◆ **YOUR INSTRUCTIONS**:
Below are the records; copy every line in them that holds the string "flow".

◆ **SOURCE MATERIAL**:

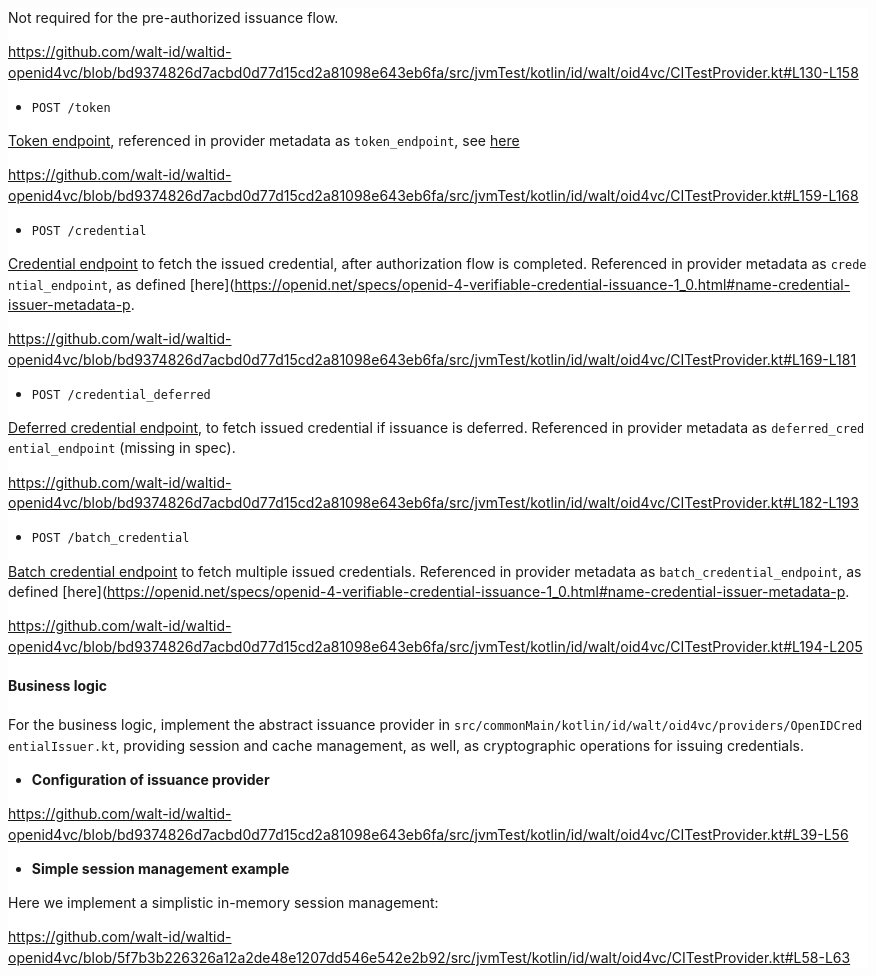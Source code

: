 Not required for the pre-authorized issuance flow.

https://github.com/walt-id/waltid-openid4vc/blob/bd9374826d7acbd0d77d15cd2a81098e643eb6fa/src/jvmTest/kotlin/id/walt/oid4vc/CITestProvider.kt#L130-L158

* `POST /token`

[Token endpoint](https://openid.net/specs/openid-4-verifiable-credential-issuance-1_0.html#name-token-endpoint), referenced in provider metadata as `token_endpoint`, see [here](https://www.rfc-editor.org/rfc/rfc8414.html#section-2)

https://github.com/walt-id/waltid-openid4vc/blob/bd9374826d7acbd0d77d15cd2a81098e643eb6fa/src/jvmTest/kotlin/id/walt/oid4vc/CITestProvider.kt#L159-L168

* `POST /credential`

[Credential endpoint](https://openid.net/specs/openid-4-verifiable-credential-issuance-1_0.html#name-credential-endpoint) to fetch the issued credential, after authorization flow is completed. Referenced in provider metadata as `credential_endpoint`, as defined [here](https://openid.net/specs/openid-4-verifiable-credential-issuance-1_0.html#name-credential-issuer-metadata-p.

https://github.com/walt-id/waltid-openid4vc/blob/bd9374826d7acbd0d77d15cd2a81098e643eb6fa/src/jvmTest/kotlin/id/walt/oid4vc/CITestProvider.kt#L169-L181

* `POST /credential_deferred`

[Deferred credential endpoint](https://openid.net/specs/openid-4-verifiable-credential-issuance-1_0.html#name-deferred-credential-endpoin), to fetch issued credential if issuance is deferred.  Referenced in provider metadata as `deferred_credential_endpoint` (missing in spec).

https://github.com/walt-id/waltid-openid4vc/blob/bd9374826d7acbd0d77d15cd2a81098e643eb6fa/src/jvmTest/kotlin/id/walt/oid4vc/CITestProvider.kt#L182-L193

* `POST /batch_credential`

[Batch credential endpoint](https://openid.net/specs/openid-4-verifiable-credential-issuance-1_0.html#name-batch-credential-endpoint) to fetch multiple issued credentials. Referenced in provider metadata as `batch_credential_endpoint`, as defined [here](https://openid.net/specs/openid-4-verifiable-credential-issuance-1_0.html#name-credential-issuer-metadata-p.

https://github.com/walt-id/waltid-openid4vc/blob/bd9374826d7acbd0d77d15cd2a81098e643eb6fa/src/jvmTest/kotlin/id/walt/oid4vc/CITestProvider.kt#L194-L205

#### Business logic

For the business logic, implement the abstract issuance provider in `src/commonMain/kotlin/id/walt/oid4vc/providers/OpenIDCredentialIssuer.kt`, providing session and cache management, as well, as cryptographic operations for issuing credentials.

* **Configuration of issuance provider**

https://github.com/walt-id/waltid-openid4vc/blob/bd9374826d7acbd0d77d15cd2a81098e643eb6fa/src/jvmTest/kotlin/id/walt/oid4vc/CITestProvider.kt#L39-L56

* **Simple session management example**

Here we implement a simplistic in-memory session management:

https://github.com/walt-id/waltid-openid4vc/blob/5f7b3b226326a12a2de48e1207dd546e542e2b92/src/jvmTest/kotlin/id/walt/oid4vc/CITestProvider.kt#L58-L63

◆ **ANSWER**:
: Not required for the pre-authorized issuance flow.
[Credential endpoint](https://openid.net/specs/openid-4-verifiable-credential-issuance-1_0.html#name-credential-endpoint) to fetch the issued credential, after authorization flow is completed. Referenced in provider metadata as `credential_endpoint`, as defined [here](https://openid.net/specs/openid-4-verifiable-credential-issuance-1_0.html#name-credential-issuer-metadata-p.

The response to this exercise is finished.